The first ten-year-old stares at the box. He opens it up and then sighs. “I will never be able to figure this out.” He closes the box and tells the adult outside that he is ready to go.

The second ten-year-old stares at the box. He opens it up and takes all of the pieces out. Then, he stares at the box again. “I love a challenge!” he says. He starts experimenting with the different pieces – which kinds fit together. Then, he goes back to the pictures on the box. He looks for instructions. He turns the pieces over. After a half-hour, he has managed to put together a few of the pieces, and gradually begins working at a faster pace. Much later, he finishes and admires his fully built puzzle.

What’s the difference between the first and second ten-year-old? Is the first lazy? Is the second one just smarter than the first? Carol Dweck, a professor of Psychology and author of Mindset: The New Psychology of Success, explains that there is something very important about the differences between the boys. It’s not that one is lazy or the other smarter, rather one has a fixed mindset and the other has a growth mindset.
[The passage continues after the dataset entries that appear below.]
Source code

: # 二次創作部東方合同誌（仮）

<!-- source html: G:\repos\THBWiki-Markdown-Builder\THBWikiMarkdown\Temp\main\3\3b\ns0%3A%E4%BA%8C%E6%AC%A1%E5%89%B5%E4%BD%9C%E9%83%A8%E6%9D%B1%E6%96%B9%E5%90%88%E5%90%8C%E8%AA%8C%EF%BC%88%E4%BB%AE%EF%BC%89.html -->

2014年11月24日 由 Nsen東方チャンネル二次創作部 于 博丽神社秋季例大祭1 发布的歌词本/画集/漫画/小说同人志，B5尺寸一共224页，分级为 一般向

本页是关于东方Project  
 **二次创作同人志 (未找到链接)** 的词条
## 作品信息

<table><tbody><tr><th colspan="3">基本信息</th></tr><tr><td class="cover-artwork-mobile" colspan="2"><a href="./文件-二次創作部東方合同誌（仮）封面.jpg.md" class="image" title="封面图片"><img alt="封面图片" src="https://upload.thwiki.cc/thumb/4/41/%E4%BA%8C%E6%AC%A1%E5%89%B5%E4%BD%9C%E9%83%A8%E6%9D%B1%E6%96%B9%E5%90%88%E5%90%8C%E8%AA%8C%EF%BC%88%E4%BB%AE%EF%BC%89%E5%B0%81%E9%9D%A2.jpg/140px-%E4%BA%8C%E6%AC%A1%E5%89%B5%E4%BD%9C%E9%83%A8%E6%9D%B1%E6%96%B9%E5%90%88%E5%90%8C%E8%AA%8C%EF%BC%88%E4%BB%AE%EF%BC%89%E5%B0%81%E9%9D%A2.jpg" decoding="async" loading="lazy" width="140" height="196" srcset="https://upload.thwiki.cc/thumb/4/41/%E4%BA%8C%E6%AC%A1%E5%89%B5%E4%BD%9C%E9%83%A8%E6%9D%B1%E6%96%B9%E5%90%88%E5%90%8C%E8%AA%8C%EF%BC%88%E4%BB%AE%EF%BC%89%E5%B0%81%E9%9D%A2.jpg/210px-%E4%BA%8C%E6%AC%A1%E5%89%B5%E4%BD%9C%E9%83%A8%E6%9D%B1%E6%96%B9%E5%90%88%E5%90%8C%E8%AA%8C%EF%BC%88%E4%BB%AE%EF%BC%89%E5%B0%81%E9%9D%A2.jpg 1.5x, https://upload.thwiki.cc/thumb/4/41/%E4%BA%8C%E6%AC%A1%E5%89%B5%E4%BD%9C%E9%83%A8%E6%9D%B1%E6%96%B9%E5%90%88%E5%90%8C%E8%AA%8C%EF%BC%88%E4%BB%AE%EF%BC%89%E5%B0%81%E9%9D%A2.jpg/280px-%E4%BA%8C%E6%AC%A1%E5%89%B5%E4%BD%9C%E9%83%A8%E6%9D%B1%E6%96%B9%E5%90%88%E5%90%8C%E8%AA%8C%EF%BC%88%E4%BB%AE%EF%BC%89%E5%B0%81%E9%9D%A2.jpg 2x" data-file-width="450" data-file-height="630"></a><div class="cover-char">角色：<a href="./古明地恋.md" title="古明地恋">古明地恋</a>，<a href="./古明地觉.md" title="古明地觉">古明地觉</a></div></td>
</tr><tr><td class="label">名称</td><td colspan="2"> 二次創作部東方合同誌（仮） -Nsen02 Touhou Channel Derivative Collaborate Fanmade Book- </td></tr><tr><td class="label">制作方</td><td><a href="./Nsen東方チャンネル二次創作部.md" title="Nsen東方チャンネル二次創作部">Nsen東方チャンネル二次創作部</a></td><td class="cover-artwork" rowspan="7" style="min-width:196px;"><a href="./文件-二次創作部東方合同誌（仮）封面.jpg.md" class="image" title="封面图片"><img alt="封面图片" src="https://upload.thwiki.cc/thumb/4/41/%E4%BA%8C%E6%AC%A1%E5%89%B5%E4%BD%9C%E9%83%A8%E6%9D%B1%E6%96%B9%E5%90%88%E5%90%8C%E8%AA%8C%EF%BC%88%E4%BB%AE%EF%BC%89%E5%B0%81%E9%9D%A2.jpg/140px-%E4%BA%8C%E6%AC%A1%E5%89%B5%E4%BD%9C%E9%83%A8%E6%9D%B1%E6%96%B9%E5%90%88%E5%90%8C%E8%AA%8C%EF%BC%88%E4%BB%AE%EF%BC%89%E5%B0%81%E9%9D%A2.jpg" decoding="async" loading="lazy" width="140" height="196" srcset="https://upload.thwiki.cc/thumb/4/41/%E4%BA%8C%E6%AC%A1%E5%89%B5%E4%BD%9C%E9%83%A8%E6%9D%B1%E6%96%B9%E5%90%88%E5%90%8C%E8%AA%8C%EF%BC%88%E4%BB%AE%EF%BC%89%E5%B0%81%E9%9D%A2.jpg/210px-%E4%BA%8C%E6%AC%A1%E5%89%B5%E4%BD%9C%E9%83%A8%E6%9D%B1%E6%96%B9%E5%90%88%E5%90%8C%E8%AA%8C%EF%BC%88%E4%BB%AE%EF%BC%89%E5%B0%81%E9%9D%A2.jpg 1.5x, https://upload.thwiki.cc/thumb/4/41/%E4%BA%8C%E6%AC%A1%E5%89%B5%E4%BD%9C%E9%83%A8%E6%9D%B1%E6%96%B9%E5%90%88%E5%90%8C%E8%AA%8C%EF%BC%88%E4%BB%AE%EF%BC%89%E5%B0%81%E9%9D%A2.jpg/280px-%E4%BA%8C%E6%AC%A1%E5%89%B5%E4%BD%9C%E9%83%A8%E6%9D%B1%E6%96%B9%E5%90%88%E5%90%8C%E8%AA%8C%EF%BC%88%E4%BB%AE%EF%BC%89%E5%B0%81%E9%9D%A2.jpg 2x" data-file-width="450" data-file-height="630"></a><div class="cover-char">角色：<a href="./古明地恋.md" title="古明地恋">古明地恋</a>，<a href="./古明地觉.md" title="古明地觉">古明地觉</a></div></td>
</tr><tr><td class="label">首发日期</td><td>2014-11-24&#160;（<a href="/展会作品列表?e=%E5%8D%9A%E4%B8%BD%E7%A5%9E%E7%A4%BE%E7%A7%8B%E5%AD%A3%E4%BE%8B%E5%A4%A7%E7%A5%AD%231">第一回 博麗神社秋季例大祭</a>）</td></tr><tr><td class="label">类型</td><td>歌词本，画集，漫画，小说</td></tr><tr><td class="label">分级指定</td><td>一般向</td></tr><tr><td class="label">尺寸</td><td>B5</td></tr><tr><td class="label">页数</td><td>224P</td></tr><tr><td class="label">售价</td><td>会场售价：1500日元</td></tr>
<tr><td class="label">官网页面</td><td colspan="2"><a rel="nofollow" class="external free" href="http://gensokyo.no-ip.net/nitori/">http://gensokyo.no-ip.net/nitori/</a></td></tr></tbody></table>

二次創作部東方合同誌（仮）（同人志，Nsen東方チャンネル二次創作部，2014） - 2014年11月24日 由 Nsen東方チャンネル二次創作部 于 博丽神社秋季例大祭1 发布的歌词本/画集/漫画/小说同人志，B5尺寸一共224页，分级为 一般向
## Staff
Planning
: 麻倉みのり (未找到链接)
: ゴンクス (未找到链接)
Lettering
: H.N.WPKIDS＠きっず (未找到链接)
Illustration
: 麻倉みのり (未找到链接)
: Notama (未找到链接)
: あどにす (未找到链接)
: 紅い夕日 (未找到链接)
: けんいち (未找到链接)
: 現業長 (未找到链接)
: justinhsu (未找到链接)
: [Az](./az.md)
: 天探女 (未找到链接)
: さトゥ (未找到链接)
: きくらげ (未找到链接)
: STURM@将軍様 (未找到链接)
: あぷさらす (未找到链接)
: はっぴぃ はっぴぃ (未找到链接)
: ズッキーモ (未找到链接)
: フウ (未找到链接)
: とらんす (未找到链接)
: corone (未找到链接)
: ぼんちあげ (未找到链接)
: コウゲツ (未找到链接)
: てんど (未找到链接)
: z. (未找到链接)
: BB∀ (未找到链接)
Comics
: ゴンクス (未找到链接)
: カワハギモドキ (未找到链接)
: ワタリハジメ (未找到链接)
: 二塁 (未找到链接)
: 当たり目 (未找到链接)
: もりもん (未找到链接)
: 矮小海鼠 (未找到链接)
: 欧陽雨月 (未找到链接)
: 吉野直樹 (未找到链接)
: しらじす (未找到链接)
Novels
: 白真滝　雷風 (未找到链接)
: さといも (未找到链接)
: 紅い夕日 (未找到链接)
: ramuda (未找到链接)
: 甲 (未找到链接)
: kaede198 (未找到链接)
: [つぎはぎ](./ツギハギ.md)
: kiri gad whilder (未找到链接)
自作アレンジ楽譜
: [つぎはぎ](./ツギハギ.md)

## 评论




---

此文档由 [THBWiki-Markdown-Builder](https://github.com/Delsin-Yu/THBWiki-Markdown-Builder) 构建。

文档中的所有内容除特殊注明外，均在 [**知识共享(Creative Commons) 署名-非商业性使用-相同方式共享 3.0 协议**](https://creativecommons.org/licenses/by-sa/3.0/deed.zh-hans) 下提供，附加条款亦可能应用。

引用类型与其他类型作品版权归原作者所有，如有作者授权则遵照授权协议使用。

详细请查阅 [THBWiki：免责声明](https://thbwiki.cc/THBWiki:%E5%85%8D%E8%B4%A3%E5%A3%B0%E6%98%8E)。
Dweck’s research reveals that people have views about themselves that change the way they interact with others, respond to failure, and deal with challenges. These views about themselves are labeled mindsets: the view you adopt for yourself.

  • Fixed. If you have a fixed mindset, you believe that your qualities are carved in stone. You believe that you have a certain amount of intelligence, a certain personality, and a certain moral character. This creates an urge to prove yourself over and over again.
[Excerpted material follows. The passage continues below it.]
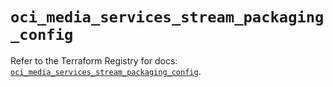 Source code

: # `oci_media_services_stream_packaging_config`

Refer to the Terraform Registry for docs: [`oci_media_services_stream_packaging_config`](https://registry.terraform.io/providers/hashicorp/oci/7.19.0/docs/resources/media_services_stream_packaging_config).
  • Growth. The growth mindset is based on the belief that your basic qualities are things that can cultivate through your efforts. This mindset is founded on the idea that you can change and grow through application and experience. This means your true potential is unknown and therefore anything can be accomplished through hard work and passion.

This idea of a growth mindset can also be called the “power of yet.” In other words, you are not there yet, but you can get there. Dweck argues that the power of yet is in direct contrast to the “tyranny of now.” If you believe that you can grow and learn, you have the power of yet on your side. In contrast, if you feel that your intelligence is fixed and cannot be changed, you are stuck in the “now,” with no possibility of a “yet.” There is a high school in Chicago that lists students failing grades as “not yet,” rather than “fail,” indicating to students that they can succeed, they just are not there yet.
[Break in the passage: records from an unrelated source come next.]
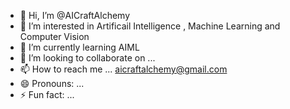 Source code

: - 👋 Hi, I’m @AICraftAlchemy
- 👀 I’m interested in Artificail Intelligence , Machine Learning and Computer Vision
- 🌱 I’m currently learning AIML 
- 💞️ I’m looking to collaborate on ...
- 📫 How to reach me ... aicraftalchemy@gmail.com
- 😄 Pronouns: ...
- ⚡ Fun fact: ...

<!---
AICraftAlchemy/AICraftAlchemy is a ✨ special ✨ repository because its `README.md` (this file) appears on your GitHub profile.
You can click the Preview link to take a look at your changes.
--->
Are we raising our children for now or yet?

We all want our children to dream big dream. We want them to believe in the power of yet. We want them to see problems as challenges, not as crises. Research has shown that our mindsets are not set in stone. In other words, you can move from having a fixed mindset to having a growth mindset. But, how can we do this?

  • Praise wisely. Instead of praising intelligence or talent, praise the process that children engage in. Praise for effort. Praise for improvement. This will help children gain resilience and strength. If they understand that the process is important and not just the product, they will be more likely to engage in difficult activities in the future.

  • Reward the “yet.” As parents and teachers, we tend to reward the finished product. “You finished your project. You got an A.” “You cleaned up your whole room. You get a sticker on your chart.” Instead, reward for effort, strategy and process. Give rewards for thinking about how to tackle problems and for the work that is done. This will eventually create more engagement for long periods of time, and generally more persistence in difficult tasks.

  • Teach children that they can change. Show them how the brain works and how new connections are made everyday (if you need some help understanding neurons and their connections, don’t shy away from a challenge!). Teach them that they have the ability to gain skills and intelligence.

  • Use the words “yet” and “not yet.” Instead of saying “you didn’t do it,” say “you didn’t do it yet.” This allows children to understand that they can accomplish what they hope to do; they just aren’t there yet.

Educators and parents who create growth mindsets make things happen. The meaning of effort and difficulty are transformed. Rather than difficulty making children run, it makes them think. If we all work on cultivating a growth attitude, we can grow and thrive. Now that’s a challenge I’m willing to accept!